++++ Extracted records

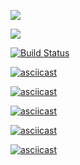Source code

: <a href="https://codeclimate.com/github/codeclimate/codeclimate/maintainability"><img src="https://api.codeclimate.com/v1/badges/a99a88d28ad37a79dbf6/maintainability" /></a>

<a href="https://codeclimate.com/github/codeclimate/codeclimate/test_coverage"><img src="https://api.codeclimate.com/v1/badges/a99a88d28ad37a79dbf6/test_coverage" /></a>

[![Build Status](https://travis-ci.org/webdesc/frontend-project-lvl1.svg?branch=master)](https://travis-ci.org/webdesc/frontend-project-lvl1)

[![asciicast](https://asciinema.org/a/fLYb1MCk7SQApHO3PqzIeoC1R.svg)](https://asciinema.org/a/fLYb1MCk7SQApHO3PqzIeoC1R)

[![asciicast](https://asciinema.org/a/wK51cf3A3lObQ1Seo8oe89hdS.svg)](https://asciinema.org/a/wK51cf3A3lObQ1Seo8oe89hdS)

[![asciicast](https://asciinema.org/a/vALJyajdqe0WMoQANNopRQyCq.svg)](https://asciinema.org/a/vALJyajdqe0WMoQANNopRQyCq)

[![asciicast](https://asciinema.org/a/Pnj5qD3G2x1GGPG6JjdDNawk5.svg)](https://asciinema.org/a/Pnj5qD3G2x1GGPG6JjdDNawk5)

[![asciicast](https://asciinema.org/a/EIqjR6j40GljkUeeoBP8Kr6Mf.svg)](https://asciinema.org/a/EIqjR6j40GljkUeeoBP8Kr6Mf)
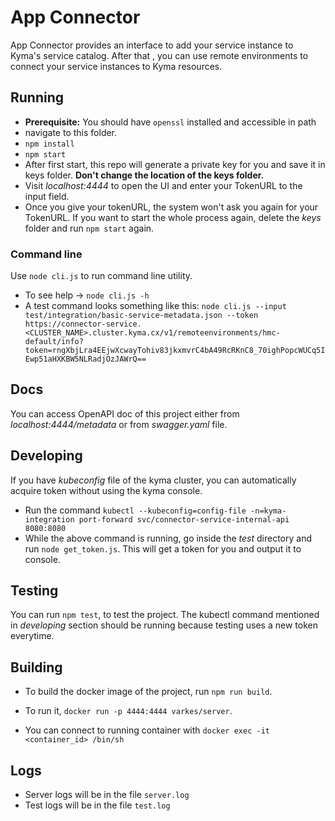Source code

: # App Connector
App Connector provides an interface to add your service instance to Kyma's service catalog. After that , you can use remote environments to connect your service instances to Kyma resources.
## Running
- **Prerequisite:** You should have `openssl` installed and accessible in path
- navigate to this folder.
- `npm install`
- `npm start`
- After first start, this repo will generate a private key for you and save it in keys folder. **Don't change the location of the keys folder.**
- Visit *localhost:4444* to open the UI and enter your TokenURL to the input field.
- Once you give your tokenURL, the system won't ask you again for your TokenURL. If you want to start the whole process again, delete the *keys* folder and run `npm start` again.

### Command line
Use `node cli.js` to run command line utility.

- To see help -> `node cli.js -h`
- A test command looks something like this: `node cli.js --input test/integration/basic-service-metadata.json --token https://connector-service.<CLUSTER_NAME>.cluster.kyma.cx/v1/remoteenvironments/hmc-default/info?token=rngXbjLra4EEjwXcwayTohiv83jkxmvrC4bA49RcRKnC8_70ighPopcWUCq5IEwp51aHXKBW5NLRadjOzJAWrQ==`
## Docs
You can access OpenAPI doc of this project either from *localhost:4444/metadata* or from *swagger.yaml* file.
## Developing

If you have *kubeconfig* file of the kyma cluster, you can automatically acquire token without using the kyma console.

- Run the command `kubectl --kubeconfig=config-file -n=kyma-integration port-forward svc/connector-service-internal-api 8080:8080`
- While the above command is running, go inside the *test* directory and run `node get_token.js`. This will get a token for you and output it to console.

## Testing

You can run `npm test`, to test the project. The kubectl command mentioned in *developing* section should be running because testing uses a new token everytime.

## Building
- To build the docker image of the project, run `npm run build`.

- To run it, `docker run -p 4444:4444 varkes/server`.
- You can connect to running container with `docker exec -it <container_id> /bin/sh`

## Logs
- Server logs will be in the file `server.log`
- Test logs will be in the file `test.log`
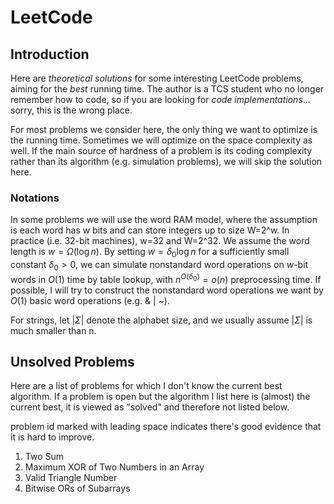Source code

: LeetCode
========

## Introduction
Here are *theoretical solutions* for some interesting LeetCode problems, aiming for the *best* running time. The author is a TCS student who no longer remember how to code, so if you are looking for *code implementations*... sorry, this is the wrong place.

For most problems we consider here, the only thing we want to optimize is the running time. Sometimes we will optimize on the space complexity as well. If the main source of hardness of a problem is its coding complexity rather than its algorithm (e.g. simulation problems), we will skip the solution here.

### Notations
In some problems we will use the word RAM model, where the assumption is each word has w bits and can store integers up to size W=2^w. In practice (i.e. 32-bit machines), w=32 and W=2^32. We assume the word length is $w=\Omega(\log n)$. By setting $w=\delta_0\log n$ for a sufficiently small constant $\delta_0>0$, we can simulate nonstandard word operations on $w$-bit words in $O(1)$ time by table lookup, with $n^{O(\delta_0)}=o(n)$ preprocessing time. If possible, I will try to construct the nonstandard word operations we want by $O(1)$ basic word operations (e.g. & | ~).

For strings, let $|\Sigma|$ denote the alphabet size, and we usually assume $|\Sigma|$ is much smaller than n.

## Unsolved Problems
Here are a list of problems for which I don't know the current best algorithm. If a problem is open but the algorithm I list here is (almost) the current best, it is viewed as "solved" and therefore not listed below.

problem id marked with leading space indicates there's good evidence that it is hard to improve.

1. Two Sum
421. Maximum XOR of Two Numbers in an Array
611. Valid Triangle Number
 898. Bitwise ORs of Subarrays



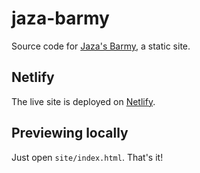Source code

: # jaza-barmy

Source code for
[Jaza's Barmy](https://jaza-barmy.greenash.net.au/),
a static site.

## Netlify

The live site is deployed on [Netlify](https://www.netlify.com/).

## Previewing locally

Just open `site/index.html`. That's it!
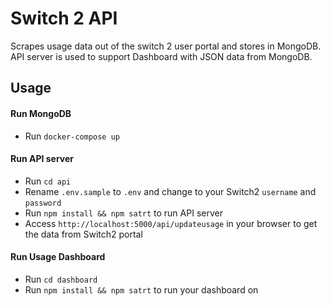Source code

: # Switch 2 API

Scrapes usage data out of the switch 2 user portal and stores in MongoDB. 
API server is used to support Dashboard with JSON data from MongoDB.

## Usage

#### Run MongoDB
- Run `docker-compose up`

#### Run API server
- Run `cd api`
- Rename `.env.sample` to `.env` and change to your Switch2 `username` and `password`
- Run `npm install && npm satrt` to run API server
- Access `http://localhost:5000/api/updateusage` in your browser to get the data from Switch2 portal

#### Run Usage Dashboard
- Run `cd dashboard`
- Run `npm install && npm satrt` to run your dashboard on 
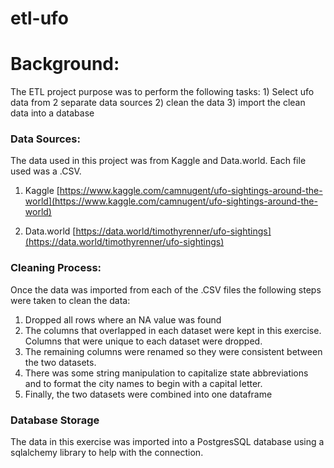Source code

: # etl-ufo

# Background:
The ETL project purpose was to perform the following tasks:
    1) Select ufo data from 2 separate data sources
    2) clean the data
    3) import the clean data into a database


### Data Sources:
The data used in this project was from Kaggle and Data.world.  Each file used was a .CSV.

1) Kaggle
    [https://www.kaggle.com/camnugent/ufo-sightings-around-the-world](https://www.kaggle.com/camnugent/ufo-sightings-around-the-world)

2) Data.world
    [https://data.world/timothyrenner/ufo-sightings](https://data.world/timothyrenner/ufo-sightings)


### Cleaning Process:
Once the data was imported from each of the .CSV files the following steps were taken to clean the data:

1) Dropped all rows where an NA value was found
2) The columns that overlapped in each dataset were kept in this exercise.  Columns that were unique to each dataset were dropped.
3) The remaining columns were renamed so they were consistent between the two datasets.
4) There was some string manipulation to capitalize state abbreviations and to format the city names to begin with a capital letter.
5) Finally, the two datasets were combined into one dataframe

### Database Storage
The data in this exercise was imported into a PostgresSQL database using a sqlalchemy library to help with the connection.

++++++++
++++ Extracted records

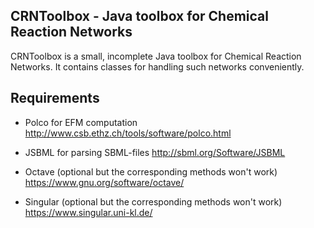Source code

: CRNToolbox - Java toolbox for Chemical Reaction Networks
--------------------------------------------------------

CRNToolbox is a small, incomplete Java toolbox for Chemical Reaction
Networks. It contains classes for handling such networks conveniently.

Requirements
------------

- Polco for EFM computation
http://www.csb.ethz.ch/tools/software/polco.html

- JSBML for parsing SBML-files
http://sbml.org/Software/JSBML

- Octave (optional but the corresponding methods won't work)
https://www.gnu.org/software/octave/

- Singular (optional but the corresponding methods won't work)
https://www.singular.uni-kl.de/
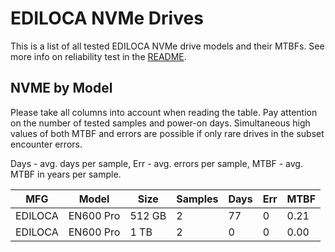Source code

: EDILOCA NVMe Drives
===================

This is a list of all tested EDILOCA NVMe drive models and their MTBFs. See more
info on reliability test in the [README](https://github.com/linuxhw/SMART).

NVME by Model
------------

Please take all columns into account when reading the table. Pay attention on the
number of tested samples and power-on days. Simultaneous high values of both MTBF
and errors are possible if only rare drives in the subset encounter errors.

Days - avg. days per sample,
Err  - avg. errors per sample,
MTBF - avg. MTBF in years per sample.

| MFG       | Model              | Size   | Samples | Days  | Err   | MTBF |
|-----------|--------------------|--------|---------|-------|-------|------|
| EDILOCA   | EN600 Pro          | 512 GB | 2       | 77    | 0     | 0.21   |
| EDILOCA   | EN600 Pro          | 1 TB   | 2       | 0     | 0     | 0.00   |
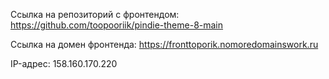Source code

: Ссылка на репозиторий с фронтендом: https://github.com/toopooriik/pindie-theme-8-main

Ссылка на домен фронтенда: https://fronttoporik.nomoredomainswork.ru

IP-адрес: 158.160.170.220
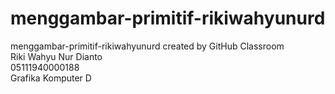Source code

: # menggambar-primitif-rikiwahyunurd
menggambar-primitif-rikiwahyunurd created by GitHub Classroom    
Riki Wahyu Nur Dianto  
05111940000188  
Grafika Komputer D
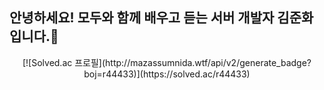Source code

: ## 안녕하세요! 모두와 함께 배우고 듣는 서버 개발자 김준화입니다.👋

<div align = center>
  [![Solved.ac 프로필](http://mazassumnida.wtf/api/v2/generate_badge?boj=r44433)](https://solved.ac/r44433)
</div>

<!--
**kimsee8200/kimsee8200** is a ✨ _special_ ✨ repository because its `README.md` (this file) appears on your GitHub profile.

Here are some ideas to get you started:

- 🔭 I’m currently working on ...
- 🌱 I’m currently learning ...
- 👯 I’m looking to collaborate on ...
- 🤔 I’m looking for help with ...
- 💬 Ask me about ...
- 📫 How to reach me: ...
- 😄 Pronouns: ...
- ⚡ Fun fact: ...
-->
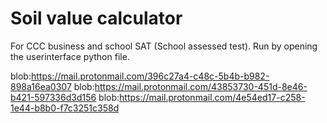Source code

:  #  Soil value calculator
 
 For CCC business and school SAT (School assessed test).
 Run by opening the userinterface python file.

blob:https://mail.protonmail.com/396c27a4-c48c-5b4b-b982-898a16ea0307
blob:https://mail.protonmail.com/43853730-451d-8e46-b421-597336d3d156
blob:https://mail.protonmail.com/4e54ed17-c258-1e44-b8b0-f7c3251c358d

++++++++

Problem description
Whenever a line in the entries holds the word "README", copy that line.

Expected answer
info on reliability test in the [README](https://github.com/linuxhw/SMART).
**kimsee8200/kimsee8200** is a ✨ _special_ ✨ repository because its `README.md` (this file) appears on your GitHub profile.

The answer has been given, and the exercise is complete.